- **INSTRUCTIONS TO FOLLOW**:
Exact copy, no pictures: reproduce every record below as it stands.

++++ RECORDS SHOWN ++++

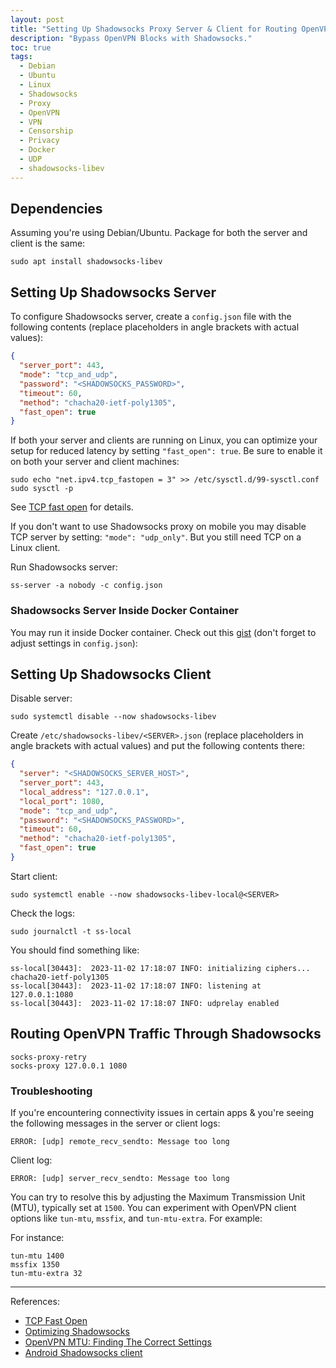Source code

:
 ```yaml
---
layout: post
title: "Setting Up Shadowsocks Proxy Server & Client for Routing OpenVPN Traffic"
description: "Bypass OpenVPN Blocks with Shadowsocks."
toc: true
tags:
  - Debian
  - Ubuntu
  - Linux
  - Shadowsocks
  - Proxy
  - OpenVPN
  - VPN
  - Censorship
  - Privacy
  - Docker
  - UDP
  - shadowsocks-libev
---
```


## Dependencies

Assuming you're using Debian/Ubuntu. Package for both the server and client is the same:

```shell
sudo apt install shadowsocks-libev
```

## Setting Up Shadowsocks Server

To configure Shadowsocks server, create a `config.json` file with the following contents (replace placeholders in angle brackets with actual values):

```json
{
  "server_port": 443,
  "mode": "tcp_and_udp",
  "password": "<SHADOWSOCKS_PASSWORD>",
  "timeout": 60,
  "method": "chacha20-ietf-poly1305",
  "fast_open": true
}
```

If both your server and clients are running on Linux, you can optimize your setup for reduced latency by setting `"fast_open": true`. Be sure to enable it on both your server and client machines:

```shell
sudo echo "net.ipv4.tcp_fastopen = 3" >> /etc/sysctl.d/99-sysctl.conf
sudo sysctl -p
```

See [TCP fast open](https://github.com/shadowsocks/shadowsocks/wiki/TCP-Fast-Open) for details.

If you don't want to use Shadowsocks proxy on mobile you may disable TCP server by setting: `"mode": "udp_only"`. But you still need TCP on a Linux client.

Run Shadowsocks server:

```shell
ss-server -a nobody -c config.json
```

### Shadowsocks Server Inside Docker Container

You may run it inside Docker container. Check out this [gist](https://gist.github.com/linuxgeek11/d481820174d6a99903a7001f100c653b) (don't forget to adjust settings in `config.json`):

<script src="https://gist.github.com/linuxgeek11/d481820174d6a99903a7001f100c653b.js"></script>

## Setting Up Shadowsocks Client

Disable server:

```shell
sudo systemctl disable --now shadowsocks-libev
```

Create `/etc/shadowsocks-libev/<SERVER>.json` (replace placeholders in angle brackets with actual values) and put the following contents there:

```json
{
  "server": "<SHADOWSOCKS_SERVER_HOST>",
  "server_port": 443,
  "local_address": "127.0.0.1",
  "local_port": 1080,
  "mode": "tcp_and_udp",
  "password": "<SHADOWSOCKS_PASSWORD>",
  "timeout": 60,
  "method": "chacha20-ietf-poly1305",
  "fast_open": true
}
```

Start client:

```shell
sudo systemctl enable --now shadowsocks-libev-local@<SERVER>
```

Check the logs:

```shell
sudo journalctl -t ss-local
```

You should find something like:

```text
ss-local[30443]:  2023-11-02 17:18:07 INFO: initializing ciphers... chacha20-ietf-poly1305
ss-local[30443]:  2023-11-02 17:18:07 INFO: listening at 127.0.0.1:1080
ss-local[30443]:  2023-11-02 17:18:07 INFO: udprelay enabled
```

## Routing OpenVPN Traffic Through Shadowsocks

```text
socks-proxy-retry
socks-proxy 127.0.0.1 1080
```

### Troubleshooting

If you're encountering connectivity issues in certain apps & you're seeing the following messages in the server or client logs:

```text
ERROR: [udp] remote_recv_sendto: Message too long
```

Client log:

```text
ERROR: [udp] server_recv_sendto: Message too long
```

You can try to resolve this by adjusting the Maximum Transmission Unit (MTU), typically set at `1500`. You can experiment with OpenVPN client options like `tun-mtu`, `mssfix`, and `tun-mtu-extra`. For example:

For instance:

```text
tun-mtu 1400
mssfix 1350
tun-mtu-extra 32
```

---

References:

* [TCP Fast Open](https://github.com/shadowsocks/shadowsocks/wiki/TCP-Fast-Open)
* [Optimizing Shadowsocks](https://github.com/shadowsocks/shadowsocks/wiki/Optimizing-Shadowsocks)
* [OpenVPN MTU: Finding The Correct Settings](https://www.thegeekpub.com/271035/openvpn-mtu-finding-the-correct-settings/)
* [Android Shadowsocks client](https://play.google.com/store/apps/details?id=com.github.shadowsocks)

++++

- **TASK RESULT**:
Source code

:
 ```yaml
---
layout: post
title: "Setting Up Shadowsocks Proxy Server & Client for Routing OpenVPN Traffic"
description: "Bypass OpenVPN Blocks with Shadowsocks."
toc: true
tags:
  - Debian
  - Ubuntu
  - Linux
  - Shadowsocks
  - Proxy
  - OpenVPN
  - VPN
  - Censorship
  - Privacy
  - Docker
  - UDP
  - shadowsocks-libev
---
```


## Dependencies

Assuming you're using Debian/Ubuntu. Package for both the server and client is the same:

```shell
sudo apt install shadowsocks-libev
```

## Setting Up Shadowsocks Server

To configure Shadowsocks server, create a `config.json` file with the following contents (replace placeholders in angle brackets with actual values):

```json
{
  "server_port": 443,
  "mode": "tcp_and_udp",
  "password": "<SHADOWSOCKS_PASSWORD>",
  "timeout": 60,
  "method": "chacha20-ietf-poly1305",
  "fast_open": true
}
```

If both your server and clients are running on Linux, you can optimize your setup for reduced latency by setting `"fast_open": true`. Be sure to enable it on both your server and client machines:

```shell
sudo echo "net.ipv4.tcp_fastopen = 3" >> /etc/sysctl.d/99-sysctl.conf
sudo sysctl -p
```

See [TCP fast open](https://github.com/shadowsocks/shadowsocks/wiki/TCP-Fast-Open) for details.

If you don't want to use Shadowsocks proxy on mobile you may disable TCP server by setting: `"mode": "udp_only"`. But you still need TCP on a Linux client.

Run Shadowsocks server:

```shell
ss-server -a nobody -c config.json
```

### Shadowsocks Server Inside Docker Container

You may run it inside Docker container. Check out this [gist](https://gist.github.com/linuxgeek11/d481820174d6a99903a7001f100c653b) (don't forget to adjust settings in `config.json`):

<script src="https://gist.github.com/linuxgeek11/d481820174d6a99903a7001f100c653b.js"></script>

## Setting Up Shadowsocks Client

Disable server:

```shell
sudo systemctl disable --now shadowsocks-libev
```

Create `/etc/shadowsocks-libev/<SERVER>.json` (replace placeholders in angle brackets with actual values) and put the following contents there:

```json
{
  "server": "<SHADOWSOCKS_SERVER_HOST>",
  "server_port": 443,
  "local_address": "127.0.0.1",
  "local_port": 1080,
  "mode": "tcp_and_udp",
  "password": "<SHADOWSOCKS_PASSWORD>",
  "timeout": 60,
  "method": "chacha20-ietf-poly1305",
  "fast_open": true
}
```

Start client:

```shell
sudo systemctl enable --now shadowsocks-libev-local@<SERVER>
```

Check the logs:

```shell
sudo journalctl -t ss-local
```

You should find something like:

```text
ss-local[30443]:  2023-11-02 17:18:07 INFO: initializing ciphers... chacha20-ietf-poly1305
ss-local[30443]:  2023-11-02 17:18:07 INFO: listening at 127.0.0.1:1080
ss-local[30443]:  2023-11-02 17:18:07 INFO: udprelay enabled
```

## Routing OpenVPN Traffic Through Shadowsocks

```text
socks-proxy-retry
socks-proxy 127.0.0.1 1080
```

### Troubleshooting

If you're encountering connectivity issues in certain apps & you're seeing the following messages in the server or client logs:

```text
ERROR: [udp] remote_recv_sendto: Message too long
```

Client log:

```text
ERROR: [udp] server_recv_sendto: Message too long
```

You can try to resolve this by adjusting the Maximum Transmission Unit (MTU), typically set at `1500`. You can experiment with OpenVPN client options like `tun-mtu`, `mssfix`, and `tun-mtu-extra`. For example:

For instance:

```text
tun-mtu 1400
mssfix 1350
tun-mtu-extra 32
```

---

References:

* [TCP Fast Open](https://github.com/shadowsocks/shadowsocks/wiki/TCP-Fast-Open)
* [Optimizing Shadowsocks](https://github.com/shadowsocks/shadowsocks/wiki/Optimizing-Shadowsocks)
* [OpenVPN MTU: Finding The Correct Settings](https://www.thegeekpub.com/271035/openvpn-mtu-finding-the-correct-settings/)
* [Android Shadowsocks client](https://play.google.com/store/apps/details?id=com.github.shadowsocks)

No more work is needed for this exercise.